**AVAILABLE RECORDS:**
*** Begin section ***

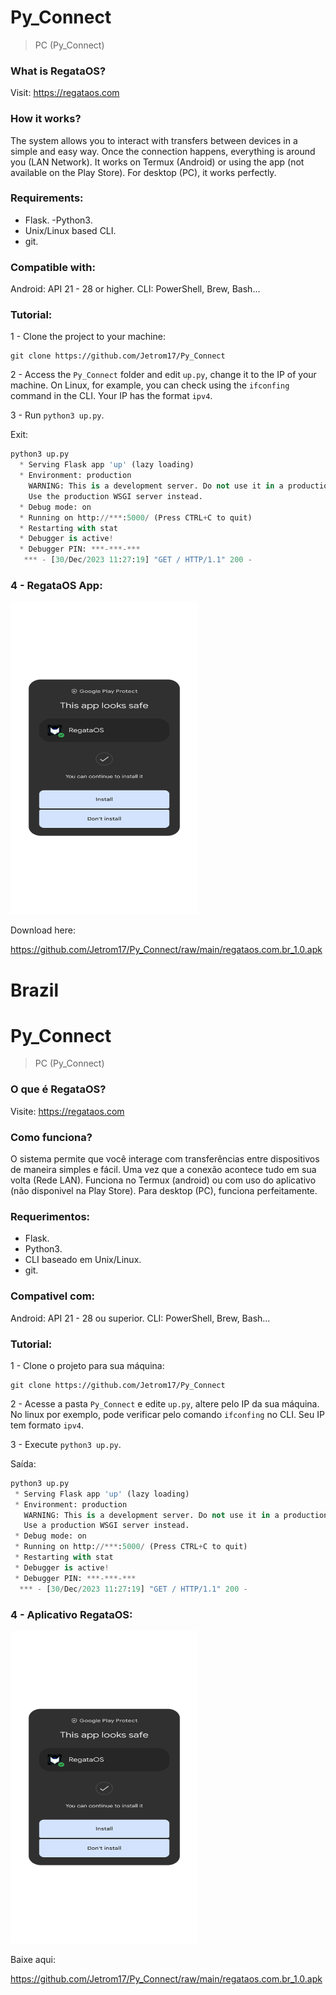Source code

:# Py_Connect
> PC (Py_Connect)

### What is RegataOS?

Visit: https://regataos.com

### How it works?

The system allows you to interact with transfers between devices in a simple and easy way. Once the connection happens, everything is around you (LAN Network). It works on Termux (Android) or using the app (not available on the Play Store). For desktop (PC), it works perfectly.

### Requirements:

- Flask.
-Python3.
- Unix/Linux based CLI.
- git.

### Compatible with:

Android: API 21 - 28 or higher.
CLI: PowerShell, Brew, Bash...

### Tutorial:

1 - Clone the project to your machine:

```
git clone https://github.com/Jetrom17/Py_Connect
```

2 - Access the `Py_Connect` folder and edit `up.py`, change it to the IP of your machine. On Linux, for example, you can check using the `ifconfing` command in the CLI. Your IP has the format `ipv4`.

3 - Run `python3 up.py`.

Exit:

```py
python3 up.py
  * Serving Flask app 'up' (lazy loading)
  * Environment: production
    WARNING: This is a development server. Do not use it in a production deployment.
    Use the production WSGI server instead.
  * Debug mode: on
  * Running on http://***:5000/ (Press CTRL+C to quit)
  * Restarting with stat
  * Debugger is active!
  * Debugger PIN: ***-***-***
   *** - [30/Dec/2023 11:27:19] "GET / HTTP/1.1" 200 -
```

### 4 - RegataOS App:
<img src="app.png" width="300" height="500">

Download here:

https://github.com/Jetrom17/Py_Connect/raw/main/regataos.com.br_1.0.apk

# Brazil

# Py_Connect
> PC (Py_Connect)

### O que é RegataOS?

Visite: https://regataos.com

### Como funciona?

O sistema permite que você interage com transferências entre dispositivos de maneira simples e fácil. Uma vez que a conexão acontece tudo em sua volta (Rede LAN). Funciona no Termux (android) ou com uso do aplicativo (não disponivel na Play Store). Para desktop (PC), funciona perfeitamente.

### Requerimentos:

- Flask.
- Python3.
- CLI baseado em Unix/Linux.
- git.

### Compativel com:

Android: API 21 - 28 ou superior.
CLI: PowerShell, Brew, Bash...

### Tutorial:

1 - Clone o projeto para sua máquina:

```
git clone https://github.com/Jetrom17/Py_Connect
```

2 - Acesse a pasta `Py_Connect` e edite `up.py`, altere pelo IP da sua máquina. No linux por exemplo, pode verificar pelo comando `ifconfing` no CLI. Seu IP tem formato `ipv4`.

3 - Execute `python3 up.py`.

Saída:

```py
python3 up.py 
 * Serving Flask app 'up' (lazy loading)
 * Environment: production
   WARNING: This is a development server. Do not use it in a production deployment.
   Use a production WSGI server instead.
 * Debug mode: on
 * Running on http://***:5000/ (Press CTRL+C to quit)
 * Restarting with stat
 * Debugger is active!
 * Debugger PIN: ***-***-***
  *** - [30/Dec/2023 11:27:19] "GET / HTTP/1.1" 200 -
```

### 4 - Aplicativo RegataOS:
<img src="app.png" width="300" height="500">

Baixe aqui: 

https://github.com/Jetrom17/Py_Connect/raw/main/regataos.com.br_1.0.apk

*** End section ***

**YOUR OBJECTIVE:**
Lines holding the word "loading" in the entries above are the ones to pull out. Copy them all.

**OUTPUT OF THE TASK:**
  * Serving Flask app 'up' (lazy loading)
 * Serving Flask app 'up' (lazy loading)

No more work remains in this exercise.